ASSIGNED TASK
Within the records below, reproduce without change the lines from the line that has "Если статус ONU" through the line that has "-jezeli odkryje wszystkie", and only those.

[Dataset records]

=== Begin Enclosure ===

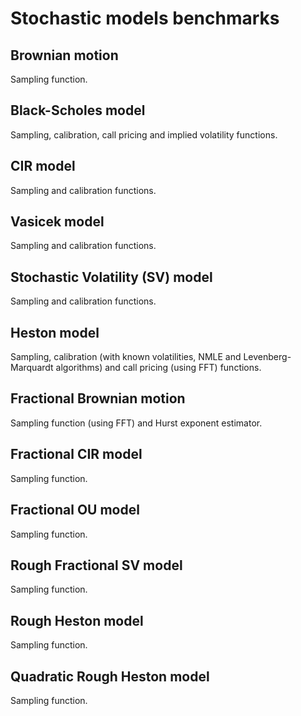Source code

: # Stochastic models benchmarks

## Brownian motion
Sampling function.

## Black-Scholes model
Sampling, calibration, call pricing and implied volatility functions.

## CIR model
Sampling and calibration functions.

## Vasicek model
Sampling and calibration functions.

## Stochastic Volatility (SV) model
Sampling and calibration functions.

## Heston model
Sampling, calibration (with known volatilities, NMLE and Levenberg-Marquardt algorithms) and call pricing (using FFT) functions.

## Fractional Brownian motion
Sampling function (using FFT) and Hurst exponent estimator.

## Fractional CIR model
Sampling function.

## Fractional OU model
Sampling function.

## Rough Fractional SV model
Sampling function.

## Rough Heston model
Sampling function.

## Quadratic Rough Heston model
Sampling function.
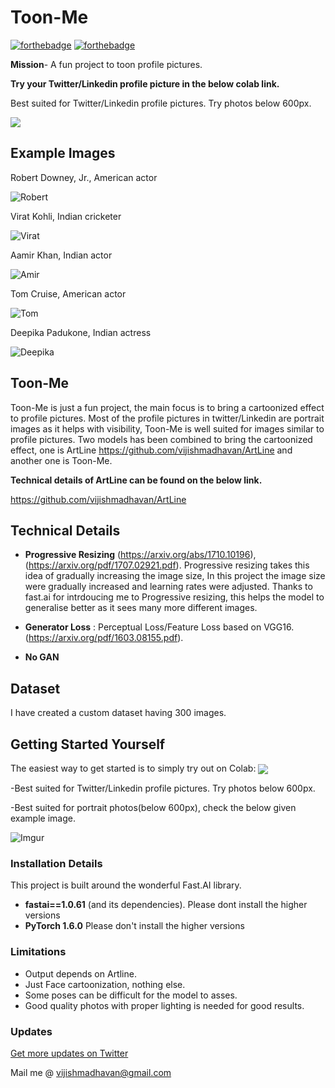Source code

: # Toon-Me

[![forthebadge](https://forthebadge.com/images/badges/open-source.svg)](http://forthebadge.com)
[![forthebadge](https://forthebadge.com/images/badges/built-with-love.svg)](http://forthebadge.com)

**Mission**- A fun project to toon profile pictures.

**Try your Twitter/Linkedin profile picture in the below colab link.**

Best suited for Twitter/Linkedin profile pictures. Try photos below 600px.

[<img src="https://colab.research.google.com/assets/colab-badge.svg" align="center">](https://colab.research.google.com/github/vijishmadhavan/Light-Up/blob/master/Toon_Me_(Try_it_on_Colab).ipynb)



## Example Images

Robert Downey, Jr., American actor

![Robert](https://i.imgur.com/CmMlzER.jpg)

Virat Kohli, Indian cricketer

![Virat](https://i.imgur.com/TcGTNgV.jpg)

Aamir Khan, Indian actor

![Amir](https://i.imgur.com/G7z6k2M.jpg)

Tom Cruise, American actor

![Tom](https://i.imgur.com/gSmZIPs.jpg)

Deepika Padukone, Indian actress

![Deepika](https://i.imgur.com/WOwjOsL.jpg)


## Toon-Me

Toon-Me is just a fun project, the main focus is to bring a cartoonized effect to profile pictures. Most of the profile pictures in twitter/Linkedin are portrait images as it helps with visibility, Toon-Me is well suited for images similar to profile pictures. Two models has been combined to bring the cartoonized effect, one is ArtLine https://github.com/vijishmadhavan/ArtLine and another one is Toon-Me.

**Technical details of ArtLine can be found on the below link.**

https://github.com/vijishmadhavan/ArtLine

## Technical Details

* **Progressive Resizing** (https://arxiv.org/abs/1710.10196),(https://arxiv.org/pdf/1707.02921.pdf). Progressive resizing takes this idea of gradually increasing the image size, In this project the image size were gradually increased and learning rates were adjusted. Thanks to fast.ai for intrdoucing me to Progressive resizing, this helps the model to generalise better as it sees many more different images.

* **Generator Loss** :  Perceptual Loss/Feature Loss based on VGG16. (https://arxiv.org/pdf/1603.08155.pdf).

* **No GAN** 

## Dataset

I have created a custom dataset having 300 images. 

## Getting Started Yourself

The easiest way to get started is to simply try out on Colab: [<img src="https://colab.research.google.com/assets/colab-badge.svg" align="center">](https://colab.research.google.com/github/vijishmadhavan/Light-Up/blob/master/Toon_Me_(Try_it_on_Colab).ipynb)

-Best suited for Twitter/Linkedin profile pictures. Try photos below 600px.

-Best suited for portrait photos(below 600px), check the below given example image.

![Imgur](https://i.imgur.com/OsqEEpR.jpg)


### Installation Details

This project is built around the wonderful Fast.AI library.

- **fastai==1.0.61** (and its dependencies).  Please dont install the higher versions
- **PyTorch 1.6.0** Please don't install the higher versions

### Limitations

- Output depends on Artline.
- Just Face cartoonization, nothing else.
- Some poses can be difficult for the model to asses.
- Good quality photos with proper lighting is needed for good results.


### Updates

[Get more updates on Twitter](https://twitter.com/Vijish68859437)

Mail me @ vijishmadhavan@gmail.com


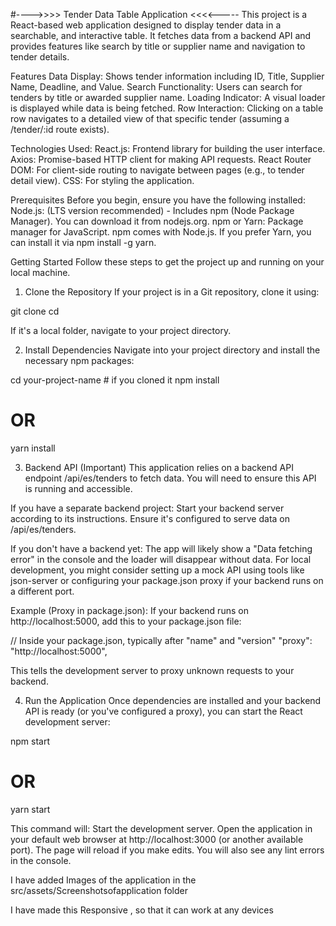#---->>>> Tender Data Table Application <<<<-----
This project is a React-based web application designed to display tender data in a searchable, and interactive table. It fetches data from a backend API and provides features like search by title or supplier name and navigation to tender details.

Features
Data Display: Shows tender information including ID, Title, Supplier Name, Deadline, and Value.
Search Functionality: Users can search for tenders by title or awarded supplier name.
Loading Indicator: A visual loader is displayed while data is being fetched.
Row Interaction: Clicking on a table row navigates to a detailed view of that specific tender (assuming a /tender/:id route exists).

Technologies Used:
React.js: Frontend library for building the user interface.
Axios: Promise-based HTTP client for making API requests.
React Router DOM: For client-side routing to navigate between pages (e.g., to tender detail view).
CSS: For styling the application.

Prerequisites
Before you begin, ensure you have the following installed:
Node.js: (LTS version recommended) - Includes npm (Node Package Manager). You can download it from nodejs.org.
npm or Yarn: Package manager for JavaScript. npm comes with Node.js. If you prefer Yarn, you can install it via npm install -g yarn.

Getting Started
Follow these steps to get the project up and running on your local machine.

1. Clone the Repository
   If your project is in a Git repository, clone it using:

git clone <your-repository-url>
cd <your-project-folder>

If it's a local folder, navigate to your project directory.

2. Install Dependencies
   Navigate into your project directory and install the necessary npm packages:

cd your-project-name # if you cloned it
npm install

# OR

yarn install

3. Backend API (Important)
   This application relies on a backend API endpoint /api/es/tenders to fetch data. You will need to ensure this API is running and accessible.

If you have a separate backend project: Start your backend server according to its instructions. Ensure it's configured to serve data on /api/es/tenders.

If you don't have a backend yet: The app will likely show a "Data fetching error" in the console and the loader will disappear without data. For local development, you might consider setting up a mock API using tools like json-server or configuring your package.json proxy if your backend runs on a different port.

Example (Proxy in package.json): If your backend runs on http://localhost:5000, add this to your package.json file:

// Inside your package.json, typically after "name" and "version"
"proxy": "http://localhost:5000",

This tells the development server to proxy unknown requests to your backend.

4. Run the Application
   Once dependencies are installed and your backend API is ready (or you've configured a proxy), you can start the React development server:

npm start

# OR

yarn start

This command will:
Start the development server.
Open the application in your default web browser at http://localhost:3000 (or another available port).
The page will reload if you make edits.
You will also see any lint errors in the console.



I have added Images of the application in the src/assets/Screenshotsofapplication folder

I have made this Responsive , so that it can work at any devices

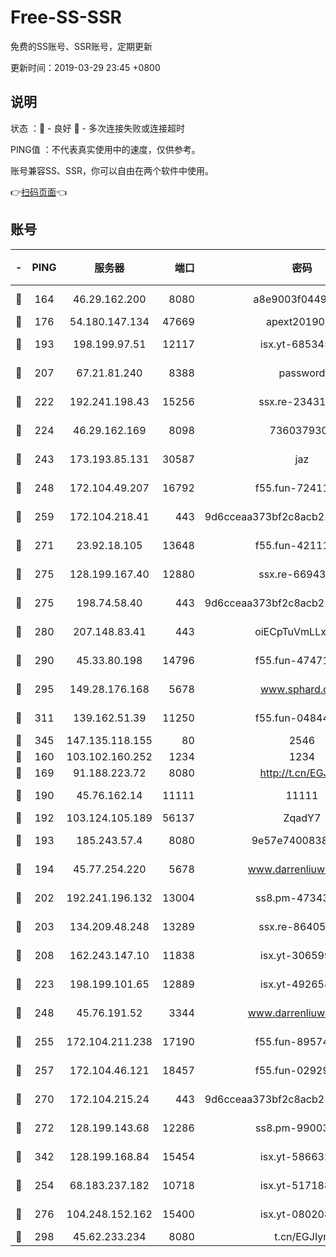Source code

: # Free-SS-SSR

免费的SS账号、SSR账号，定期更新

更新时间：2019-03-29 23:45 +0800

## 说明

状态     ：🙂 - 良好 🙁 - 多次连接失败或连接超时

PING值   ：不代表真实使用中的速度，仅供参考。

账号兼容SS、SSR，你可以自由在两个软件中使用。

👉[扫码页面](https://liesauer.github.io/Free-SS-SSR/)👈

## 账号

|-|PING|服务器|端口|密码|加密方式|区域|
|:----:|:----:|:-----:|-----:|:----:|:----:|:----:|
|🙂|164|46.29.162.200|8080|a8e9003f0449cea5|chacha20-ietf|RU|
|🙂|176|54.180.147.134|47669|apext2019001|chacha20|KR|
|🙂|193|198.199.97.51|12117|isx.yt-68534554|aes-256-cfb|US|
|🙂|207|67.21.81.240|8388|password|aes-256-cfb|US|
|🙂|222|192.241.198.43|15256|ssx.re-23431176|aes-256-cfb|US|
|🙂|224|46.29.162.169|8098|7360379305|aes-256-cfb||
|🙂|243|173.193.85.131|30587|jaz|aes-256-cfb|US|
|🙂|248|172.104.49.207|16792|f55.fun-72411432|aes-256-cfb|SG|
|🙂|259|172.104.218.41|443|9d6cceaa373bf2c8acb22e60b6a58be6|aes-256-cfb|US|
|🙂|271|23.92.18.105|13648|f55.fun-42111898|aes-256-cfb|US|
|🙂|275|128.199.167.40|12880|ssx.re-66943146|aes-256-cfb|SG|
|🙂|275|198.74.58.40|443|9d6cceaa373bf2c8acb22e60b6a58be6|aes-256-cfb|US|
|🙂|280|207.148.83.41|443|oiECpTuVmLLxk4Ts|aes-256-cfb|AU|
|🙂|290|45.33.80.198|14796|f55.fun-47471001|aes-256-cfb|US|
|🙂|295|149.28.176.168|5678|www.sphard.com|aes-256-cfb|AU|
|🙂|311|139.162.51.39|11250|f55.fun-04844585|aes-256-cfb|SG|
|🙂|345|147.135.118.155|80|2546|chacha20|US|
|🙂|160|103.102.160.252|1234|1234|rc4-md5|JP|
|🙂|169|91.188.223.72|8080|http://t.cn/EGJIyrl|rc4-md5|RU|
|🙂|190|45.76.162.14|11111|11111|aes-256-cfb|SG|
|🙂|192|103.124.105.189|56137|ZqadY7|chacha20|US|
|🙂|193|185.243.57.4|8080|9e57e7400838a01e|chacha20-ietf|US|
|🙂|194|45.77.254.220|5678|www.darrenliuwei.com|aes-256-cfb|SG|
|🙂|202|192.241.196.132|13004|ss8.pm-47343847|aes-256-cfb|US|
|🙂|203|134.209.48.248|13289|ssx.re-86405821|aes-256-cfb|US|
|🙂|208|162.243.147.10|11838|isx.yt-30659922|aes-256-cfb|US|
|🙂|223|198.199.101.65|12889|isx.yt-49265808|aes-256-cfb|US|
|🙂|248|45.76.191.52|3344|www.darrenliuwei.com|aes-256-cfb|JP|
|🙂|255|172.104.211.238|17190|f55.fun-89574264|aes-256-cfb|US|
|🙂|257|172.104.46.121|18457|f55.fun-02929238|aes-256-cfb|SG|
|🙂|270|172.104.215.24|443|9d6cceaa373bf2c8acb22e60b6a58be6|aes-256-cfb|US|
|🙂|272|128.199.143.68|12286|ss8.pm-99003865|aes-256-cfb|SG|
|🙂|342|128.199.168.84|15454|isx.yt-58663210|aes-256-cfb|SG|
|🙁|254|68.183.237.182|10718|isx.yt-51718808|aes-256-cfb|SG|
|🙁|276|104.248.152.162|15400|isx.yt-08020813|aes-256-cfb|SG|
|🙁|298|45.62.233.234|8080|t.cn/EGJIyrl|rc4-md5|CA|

=== End Enclosure ===
=== Begin Enclosure ===

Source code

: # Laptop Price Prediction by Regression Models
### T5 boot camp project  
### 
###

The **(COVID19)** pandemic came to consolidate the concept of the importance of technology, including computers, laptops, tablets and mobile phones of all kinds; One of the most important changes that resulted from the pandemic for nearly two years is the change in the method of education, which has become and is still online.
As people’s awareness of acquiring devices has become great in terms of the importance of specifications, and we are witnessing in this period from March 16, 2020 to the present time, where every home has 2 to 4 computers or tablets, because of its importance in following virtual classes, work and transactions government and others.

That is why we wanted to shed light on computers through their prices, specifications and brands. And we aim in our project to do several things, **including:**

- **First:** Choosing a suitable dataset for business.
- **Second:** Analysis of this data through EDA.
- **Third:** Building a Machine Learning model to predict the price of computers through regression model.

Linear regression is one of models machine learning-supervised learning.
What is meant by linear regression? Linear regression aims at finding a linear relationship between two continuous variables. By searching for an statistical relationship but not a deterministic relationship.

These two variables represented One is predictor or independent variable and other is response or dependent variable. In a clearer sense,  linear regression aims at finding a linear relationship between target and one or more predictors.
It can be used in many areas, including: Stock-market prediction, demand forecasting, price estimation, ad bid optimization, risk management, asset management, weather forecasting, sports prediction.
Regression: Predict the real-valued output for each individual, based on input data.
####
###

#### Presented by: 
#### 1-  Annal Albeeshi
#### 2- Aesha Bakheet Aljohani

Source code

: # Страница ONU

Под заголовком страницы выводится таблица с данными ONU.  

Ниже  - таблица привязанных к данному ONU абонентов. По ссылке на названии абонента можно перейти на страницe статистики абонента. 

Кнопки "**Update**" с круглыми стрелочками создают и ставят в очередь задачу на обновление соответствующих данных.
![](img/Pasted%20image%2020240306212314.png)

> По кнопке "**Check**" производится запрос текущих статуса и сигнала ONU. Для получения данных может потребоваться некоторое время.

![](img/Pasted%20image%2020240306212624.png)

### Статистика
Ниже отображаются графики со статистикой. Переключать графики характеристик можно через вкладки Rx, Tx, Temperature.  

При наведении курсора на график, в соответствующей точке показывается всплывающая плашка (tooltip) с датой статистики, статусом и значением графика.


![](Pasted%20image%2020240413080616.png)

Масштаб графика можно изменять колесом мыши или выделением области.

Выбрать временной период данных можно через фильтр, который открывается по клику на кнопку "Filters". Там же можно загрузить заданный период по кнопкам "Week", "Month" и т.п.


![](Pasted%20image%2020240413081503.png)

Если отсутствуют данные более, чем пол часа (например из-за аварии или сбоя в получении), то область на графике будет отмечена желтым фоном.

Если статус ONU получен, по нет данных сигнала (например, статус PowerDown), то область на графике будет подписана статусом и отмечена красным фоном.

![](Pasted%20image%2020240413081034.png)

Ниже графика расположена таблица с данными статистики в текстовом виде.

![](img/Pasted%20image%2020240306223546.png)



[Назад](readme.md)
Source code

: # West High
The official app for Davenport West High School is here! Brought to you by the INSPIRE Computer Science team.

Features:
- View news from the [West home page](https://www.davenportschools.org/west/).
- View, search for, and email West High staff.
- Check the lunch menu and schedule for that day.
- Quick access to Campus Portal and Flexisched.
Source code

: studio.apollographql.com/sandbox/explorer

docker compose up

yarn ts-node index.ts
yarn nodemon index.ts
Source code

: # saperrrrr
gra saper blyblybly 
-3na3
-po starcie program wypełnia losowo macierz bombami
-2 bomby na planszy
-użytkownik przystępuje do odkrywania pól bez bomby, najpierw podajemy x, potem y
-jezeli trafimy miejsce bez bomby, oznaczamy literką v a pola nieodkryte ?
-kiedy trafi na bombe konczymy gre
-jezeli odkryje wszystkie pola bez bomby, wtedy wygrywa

=== End Enclosure ===

RESULT FOR THIS TASK
Если статус ONU получен, по нет данных сигнала (например, статус PowerDown), то область на графике будет подписана статусом и отмечена красным фоном.

![](Pasted%20image%2020240413081034.png)

Ниже графика расположена таблица с данными статистики в текстовом виде.

![](img/Pasted%20image%2020240306223546.png)



[Назад](readme.md)
Source code

: # West High
The official app for Davenport West High School is here! Brought to you by the INSPIRE Computer Science team.

Features:
- View news from the [West home page](https://www.davenportschools.org/west/).
- View, search for, and email West High staff.
- Check the lunch menu and schedule for that day.
- Quick access to Campus Portal and Flexisched.
Source code

: studio.apollographql.com/sandbox/explorer

docker compose up

yarn ts-node index.ts
yarn nodemon index.ts
Source code

: # saperrrrr
gra saper blyblybly 
-3na3
-po starcie program wypełnia losowo macierz bombami
-2 bomby na planszy
-użytkownik przystępuje do odkrywania pól bez bomby, najpierw podajemy x, potem y
-jezeli trafimy miejsce bez bomby, oznaczamy literką v a pola nieodkryte ?
-kiedy trafi na bombe konczymy gre
-jezeli odkryje wszystkie pola bez bomby, wtedy wygrywa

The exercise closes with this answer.